ASSIGNMENT:
Every line below that contains "documentclass" is to be copied.

Stored data
━━━━━━━━━━━━━━━━━━━━
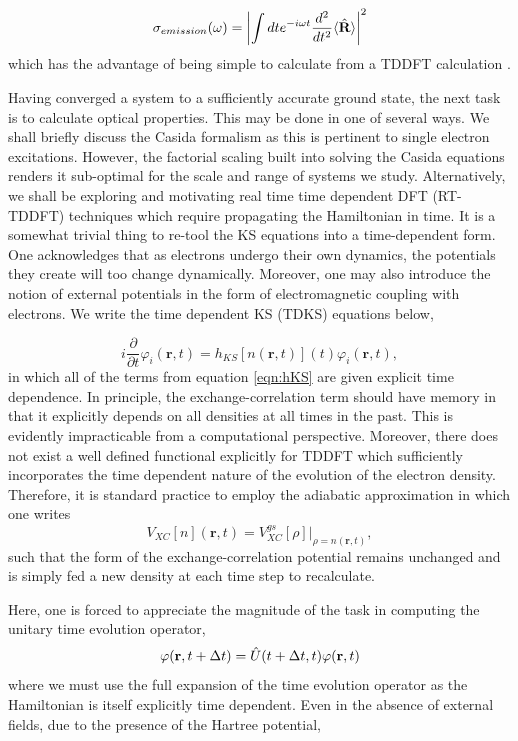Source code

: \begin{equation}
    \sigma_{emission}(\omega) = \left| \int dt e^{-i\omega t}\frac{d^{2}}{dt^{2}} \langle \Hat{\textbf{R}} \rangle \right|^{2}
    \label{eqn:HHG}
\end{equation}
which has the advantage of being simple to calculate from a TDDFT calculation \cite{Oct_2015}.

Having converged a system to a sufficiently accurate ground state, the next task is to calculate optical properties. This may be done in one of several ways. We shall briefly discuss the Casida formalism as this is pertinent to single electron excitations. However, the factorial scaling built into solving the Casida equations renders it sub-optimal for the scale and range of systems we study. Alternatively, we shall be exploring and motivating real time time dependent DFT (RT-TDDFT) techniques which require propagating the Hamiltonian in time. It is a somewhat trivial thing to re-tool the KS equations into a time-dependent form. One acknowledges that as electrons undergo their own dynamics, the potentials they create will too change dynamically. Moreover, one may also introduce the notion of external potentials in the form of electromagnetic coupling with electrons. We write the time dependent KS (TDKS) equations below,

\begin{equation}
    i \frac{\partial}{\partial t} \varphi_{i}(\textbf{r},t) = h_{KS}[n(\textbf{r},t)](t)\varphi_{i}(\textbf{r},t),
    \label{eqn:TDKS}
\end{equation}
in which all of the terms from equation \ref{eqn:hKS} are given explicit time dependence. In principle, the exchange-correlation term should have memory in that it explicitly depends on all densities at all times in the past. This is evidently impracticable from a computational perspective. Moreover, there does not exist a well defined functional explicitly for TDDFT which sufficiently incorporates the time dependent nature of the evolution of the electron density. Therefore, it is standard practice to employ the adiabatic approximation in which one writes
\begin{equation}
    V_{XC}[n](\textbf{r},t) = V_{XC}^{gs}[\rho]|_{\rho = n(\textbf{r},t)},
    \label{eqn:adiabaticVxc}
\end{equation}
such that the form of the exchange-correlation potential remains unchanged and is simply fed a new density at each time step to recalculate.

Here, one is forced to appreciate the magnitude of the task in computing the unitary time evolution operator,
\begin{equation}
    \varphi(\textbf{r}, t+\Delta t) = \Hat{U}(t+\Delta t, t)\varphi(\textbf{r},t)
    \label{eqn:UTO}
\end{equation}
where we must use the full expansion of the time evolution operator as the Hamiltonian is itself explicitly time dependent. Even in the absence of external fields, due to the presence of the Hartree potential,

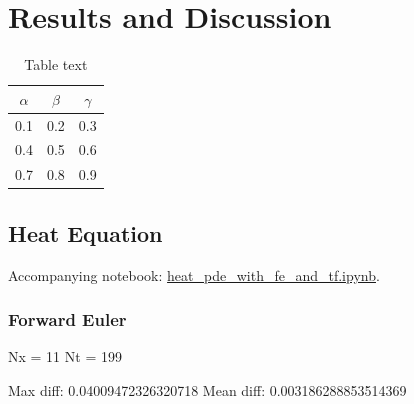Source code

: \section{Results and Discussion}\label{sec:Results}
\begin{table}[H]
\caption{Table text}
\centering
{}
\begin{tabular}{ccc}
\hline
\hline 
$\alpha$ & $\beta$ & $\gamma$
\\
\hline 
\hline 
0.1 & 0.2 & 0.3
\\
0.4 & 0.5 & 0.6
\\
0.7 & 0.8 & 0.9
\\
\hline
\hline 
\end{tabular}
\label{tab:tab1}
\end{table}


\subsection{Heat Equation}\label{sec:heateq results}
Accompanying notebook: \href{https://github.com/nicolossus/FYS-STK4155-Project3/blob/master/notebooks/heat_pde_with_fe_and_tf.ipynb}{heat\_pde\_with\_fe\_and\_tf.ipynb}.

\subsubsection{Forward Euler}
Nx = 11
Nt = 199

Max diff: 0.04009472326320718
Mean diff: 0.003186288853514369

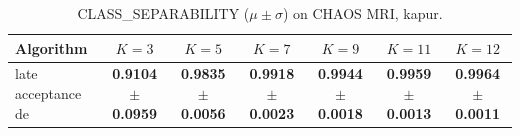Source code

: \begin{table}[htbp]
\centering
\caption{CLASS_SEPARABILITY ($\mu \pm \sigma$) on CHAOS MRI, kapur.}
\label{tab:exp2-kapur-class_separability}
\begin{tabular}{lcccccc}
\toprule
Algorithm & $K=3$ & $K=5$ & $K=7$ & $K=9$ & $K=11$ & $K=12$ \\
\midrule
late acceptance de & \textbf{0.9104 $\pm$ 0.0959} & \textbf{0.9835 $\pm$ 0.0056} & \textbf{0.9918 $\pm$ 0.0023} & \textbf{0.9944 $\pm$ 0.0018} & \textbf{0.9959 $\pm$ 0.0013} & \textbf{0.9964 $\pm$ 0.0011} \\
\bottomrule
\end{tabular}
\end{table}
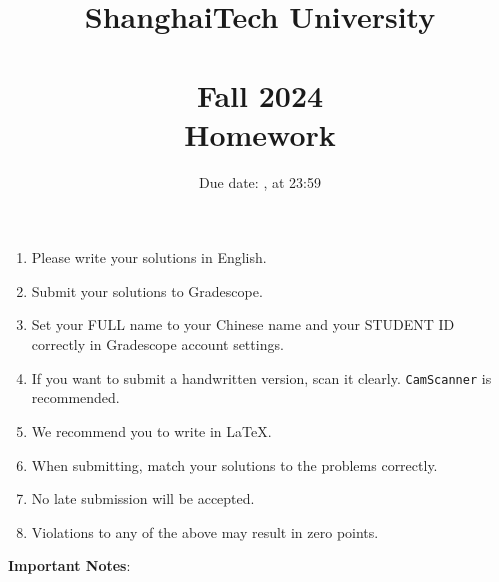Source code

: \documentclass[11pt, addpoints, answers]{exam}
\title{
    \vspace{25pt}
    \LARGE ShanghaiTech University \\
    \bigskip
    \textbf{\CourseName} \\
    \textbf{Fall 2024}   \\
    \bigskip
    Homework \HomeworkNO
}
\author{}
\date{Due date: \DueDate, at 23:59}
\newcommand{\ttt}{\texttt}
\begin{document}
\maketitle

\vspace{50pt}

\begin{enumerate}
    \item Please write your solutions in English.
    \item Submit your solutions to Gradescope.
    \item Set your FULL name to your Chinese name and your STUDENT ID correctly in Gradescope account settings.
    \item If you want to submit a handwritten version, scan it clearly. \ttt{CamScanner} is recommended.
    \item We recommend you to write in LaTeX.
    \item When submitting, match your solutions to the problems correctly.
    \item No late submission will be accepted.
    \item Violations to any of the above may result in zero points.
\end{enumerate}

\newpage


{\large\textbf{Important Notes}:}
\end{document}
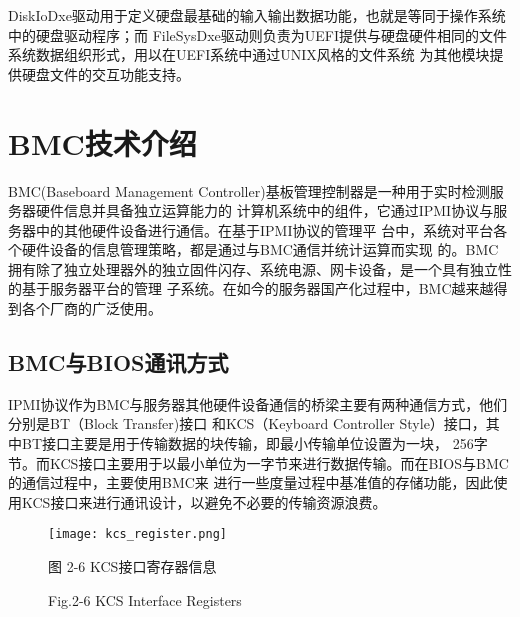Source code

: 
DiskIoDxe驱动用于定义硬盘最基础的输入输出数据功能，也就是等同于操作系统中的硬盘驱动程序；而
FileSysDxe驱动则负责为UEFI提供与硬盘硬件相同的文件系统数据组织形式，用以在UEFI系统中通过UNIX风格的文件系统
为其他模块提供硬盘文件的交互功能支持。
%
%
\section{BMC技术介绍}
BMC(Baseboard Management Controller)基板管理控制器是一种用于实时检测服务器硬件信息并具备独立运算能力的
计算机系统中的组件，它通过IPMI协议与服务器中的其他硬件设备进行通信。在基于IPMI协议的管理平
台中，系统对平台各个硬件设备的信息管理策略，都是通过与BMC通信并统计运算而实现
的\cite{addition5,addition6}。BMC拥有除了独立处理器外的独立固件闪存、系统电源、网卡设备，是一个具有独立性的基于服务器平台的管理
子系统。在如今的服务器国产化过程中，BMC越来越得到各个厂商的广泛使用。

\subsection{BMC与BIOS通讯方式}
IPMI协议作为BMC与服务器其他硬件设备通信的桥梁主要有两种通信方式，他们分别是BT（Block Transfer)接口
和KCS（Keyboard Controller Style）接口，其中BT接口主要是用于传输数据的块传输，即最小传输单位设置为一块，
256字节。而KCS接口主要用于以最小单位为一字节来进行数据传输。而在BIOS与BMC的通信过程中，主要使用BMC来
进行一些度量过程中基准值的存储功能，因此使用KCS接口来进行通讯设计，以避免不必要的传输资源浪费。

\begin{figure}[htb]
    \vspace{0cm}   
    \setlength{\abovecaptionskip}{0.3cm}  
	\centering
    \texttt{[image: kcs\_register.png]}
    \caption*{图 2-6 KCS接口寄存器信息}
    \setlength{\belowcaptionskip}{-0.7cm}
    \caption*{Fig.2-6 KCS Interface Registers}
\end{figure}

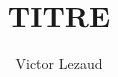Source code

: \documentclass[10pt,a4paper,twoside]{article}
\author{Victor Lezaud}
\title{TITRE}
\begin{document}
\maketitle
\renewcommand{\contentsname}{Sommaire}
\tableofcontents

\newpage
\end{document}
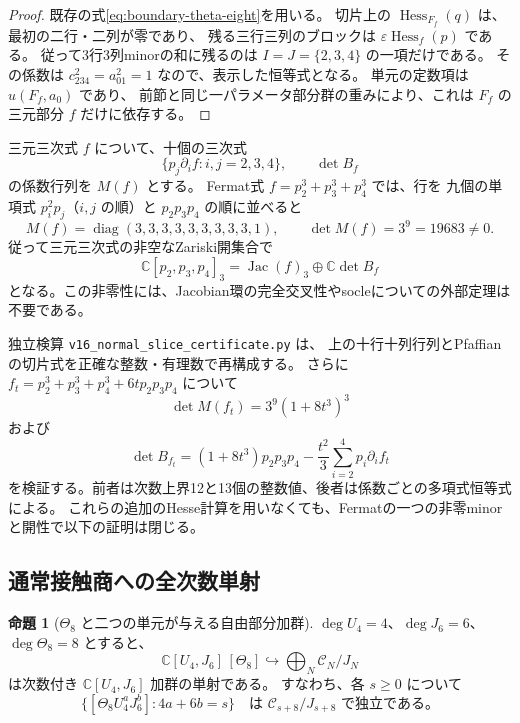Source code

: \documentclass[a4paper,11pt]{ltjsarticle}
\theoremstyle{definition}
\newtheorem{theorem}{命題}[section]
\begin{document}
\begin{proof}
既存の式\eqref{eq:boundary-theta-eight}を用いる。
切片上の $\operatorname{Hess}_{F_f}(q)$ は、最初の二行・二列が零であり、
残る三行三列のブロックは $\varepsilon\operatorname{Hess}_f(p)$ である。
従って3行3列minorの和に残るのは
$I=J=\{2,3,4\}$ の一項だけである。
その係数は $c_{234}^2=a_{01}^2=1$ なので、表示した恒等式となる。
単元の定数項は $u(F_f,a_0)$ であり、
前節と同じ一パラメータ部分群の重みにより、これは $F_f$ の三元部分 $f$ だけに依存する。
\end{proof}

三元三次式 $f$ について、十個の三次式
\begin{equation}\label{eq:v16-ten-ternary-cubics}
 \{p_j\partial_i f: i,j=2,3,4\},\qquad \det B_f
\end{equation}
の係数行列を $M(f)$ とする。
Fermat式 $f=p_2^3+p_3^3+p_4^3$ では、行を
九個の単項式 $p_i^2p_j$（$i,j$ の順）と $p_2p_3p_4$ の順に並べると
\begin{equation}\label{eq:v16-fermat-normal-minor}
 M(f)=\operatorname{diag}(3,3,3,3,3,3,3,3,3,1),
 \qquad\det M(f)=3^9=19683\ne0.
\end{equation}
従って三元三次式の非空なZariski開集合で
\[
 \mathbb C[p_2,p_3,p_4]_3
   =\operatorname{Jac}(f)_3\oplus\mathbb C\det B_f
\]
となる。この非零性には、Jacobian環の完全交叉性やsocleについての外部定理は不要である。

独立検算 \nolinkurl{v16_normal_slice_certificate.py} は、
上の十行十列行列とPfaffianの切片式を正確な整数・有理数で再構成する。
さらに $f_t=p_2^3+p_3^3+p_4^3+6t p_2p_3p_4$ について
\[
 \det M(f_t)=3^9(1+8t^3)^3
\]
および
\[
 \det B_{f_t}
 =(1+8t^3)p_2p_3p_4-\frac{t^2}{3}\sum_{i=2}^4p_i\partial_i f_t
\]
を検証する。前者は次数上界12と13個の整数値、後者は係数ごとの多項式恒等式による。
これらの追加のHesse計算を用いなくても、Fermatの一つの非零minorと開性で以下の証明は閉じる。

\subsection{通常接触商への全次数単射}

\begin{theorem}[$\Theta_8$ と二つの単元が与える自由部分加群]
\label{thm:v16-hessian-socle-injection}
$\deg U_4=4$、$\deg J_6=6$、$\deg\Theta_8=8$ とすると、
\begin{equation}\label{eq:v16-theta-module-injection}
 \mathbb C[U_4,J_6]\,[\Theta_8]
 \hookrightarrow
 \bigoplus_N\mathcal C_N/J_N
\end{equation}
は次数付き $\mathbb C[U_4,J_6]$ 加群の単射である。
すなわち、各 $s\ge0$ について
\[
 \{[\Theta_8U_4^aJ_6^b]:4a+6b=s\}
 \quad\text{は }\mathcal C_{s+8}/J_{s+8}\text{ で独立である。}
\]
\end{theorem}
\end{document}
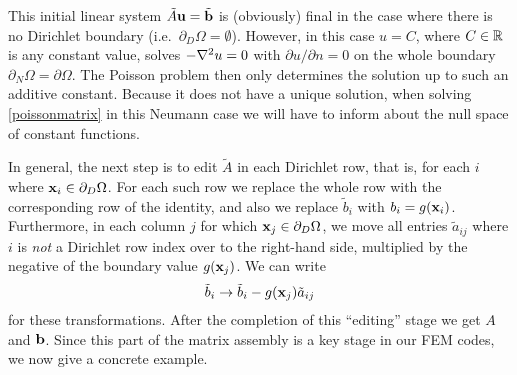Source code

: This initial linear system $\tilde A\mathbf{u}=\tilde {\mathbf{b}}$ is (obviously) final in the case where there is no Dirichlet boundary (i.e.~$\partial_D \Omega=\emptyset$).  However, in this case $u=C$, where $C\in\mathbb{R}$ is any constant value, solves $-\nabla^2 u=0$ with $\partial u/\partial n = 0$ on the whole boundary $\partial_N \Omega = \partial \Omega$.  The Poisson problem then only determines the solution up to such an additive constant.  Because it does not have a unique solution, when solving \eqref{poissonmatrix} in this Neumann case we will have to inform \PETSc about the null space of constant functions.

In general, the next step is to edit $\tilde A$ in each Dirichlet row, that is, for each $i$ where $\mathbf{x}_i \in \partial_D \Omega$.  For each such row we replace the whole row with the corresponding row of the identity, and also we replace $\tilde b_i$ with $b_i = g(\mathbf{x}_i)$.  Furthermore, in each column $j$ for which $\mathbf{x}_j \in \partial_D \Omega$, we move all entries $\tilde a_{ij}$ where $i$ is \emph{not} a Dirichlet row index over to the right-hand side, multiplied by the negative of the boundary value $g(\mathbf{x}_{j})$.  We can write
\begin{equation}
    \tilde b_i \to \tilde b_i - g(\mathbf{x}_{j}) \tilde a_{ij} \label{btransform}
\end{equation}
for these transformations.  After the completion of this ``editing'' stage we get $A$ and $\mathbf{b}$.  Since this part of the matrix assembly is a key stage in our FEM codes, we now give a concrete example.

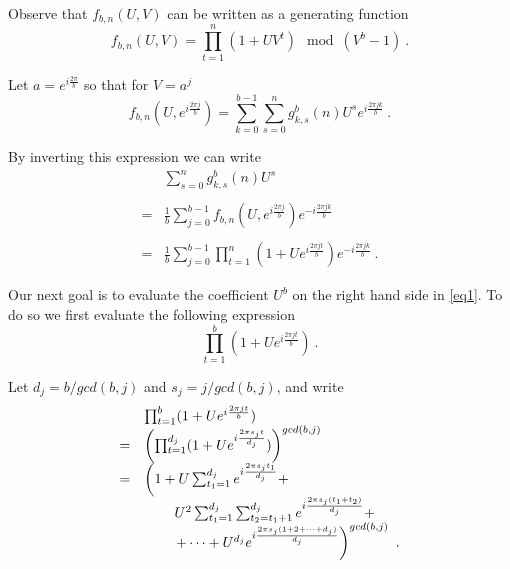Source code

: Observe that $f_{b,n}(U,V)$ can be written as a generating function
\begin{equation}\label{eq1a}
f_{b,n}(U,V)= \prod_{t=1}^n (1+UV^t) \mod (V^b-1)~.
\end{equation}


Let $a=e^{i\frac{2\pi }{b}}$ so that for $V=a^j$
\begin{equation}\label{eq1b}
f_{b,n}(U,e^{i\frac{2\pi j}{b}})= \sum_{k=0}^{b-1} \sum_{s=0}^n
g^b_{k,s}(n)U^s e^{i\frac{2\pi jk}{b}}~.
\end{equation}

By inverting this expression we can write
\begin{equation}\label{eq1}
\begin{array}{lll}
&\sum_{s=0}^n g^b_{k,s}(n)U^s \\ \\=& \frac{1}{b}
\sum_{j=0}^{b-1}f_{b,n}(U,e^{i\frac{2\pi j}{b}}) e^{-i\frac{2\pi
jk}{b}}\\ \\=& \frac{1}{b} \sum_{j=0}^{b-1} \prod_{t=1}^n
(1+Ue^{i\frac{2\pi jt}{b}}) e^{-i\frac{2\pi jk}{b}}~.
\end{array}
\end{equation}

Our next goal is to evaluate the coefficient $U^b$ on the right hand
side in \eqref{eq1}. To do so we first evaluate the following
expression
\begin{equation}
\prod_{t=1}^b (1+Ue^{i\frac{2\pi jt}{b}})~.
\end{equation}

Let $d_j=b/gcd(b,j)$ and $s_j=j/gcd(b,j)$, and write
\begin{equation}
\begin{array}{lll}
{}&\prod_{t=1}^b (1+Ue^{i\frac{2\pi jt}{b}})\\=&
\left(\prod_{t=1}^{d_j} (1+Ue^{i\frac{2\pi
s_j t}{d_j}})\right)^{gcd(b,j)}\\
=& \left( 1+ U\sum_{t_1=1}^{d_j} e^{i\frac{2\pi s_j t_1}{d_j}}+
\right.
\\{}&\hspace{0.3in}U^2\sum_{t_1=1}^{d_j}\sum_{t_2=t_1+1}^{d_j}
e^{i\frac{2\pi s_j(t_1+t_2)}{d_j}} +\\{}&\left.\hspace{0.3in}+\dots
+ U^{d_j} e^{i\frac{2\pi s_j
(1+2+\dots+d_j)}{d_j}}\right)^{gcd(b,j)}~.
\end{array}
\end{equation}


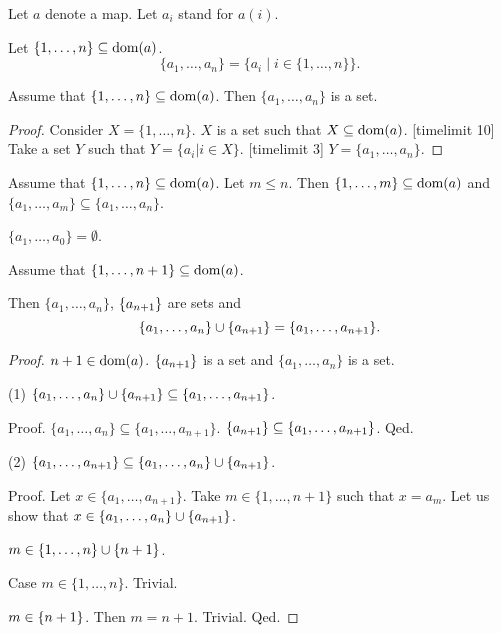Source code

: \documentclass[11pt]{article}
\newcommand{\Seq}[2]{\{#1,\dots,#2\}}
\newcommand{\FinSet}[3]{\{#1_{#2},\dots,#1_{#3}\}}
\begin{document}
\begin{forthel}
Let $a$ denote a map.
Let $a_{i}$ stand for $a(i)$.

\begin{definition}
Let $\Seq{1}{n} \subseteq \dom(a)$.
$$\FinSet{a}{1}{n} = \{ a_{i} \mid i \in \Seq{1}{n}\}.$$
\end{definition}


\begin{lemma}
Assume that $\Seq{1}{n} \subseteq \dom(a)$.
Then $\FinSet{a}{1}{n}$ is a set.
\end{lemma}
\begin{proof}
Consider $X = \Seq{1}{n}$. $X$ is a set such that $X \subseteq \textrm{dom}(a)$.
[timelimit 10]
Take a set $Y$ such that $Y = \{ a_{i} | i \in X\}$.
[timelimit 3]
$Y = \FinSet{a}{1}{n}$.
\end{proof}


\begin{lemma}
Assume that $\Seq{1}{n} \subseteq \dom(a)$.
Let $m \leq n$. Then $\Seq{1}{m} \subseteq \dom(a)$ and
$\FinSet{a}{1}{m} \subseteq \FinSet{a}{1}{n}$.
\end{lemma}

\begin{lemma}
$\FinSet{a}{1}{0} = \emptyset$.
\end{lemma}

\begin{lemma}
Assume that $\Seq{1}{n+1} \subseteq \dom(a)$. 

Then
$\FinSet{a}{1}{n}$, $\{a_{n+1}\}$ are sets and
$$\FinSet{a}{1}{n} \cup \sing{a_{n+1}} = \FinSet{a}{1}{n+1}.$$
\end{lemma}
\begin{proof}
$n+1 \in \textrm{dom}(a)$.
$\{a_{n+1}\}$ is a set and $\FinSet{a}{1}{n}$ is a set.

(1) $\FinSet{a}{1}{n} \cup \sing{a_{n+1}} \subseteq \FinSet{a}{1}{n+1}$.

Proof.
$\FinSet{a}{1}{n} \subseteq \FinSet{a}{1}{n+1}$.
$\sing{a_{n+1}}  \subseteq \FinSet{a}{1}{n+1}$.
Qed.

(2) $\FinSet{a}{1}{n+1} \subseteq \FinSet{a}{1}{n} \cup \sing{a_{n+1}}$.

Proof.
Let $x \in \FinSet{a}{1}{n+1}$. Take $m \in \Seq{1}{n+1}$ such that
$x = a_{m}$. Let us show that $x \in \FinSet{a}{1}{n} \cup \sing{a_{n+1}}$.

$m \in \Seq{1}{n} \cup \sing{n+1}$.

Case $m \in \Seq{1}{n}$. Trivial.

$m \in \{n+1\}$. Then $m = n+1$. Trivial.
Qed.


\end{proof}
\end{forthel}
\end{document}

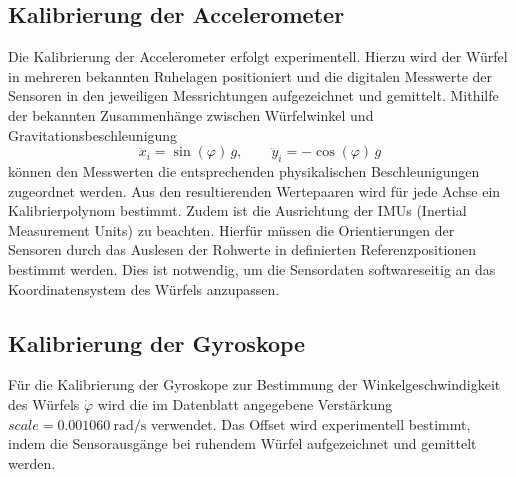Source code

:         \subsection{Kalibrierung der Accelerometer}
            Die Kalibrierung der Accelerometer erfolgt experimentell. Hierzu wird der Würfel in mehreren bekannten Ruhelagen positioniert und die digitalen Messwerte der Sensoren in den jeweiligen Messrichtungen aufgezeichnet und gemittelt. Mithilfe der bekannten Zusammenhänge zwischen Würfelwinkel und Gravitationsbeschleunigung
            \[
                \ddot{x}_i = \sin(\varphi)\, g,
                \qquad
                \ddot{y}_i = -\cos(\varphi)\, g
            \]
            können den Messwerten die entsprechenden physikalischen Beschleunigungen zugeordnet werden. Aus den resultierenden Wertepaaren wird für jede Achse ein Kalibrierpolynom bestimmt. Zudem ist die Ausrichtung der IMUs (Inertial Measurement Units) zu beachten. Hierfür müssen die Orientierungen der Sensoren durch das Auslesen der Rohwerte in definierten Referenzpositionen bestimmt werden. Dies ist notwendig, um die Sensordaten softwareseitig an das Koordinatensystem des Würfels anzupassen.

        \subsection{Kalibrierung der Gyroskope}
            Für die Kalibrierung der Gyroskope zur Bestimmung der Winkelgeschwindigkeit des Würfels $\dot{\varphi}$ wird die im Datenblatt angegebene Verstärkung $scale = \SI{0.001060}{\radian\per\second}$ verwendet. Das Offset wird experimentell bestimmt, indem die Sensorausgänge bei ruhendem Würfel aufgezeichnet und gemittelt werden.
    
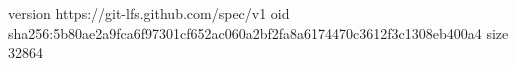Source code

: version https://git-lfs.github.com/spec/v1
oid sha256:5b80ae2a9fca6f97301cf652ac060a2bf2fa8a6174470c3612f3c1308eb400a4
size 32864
━━━━━━━━━━━━━━━━━━━━
ANSWER FOR THIS EXERCISE:
: \documentclass[11pt, addpoints, answers]{exam}
: \documentclass[10pt,a4paper,twoside]{article}
: \documentclass[a4paper,11pt]{ltjsarticle}
: \documentclass[11pt]{article}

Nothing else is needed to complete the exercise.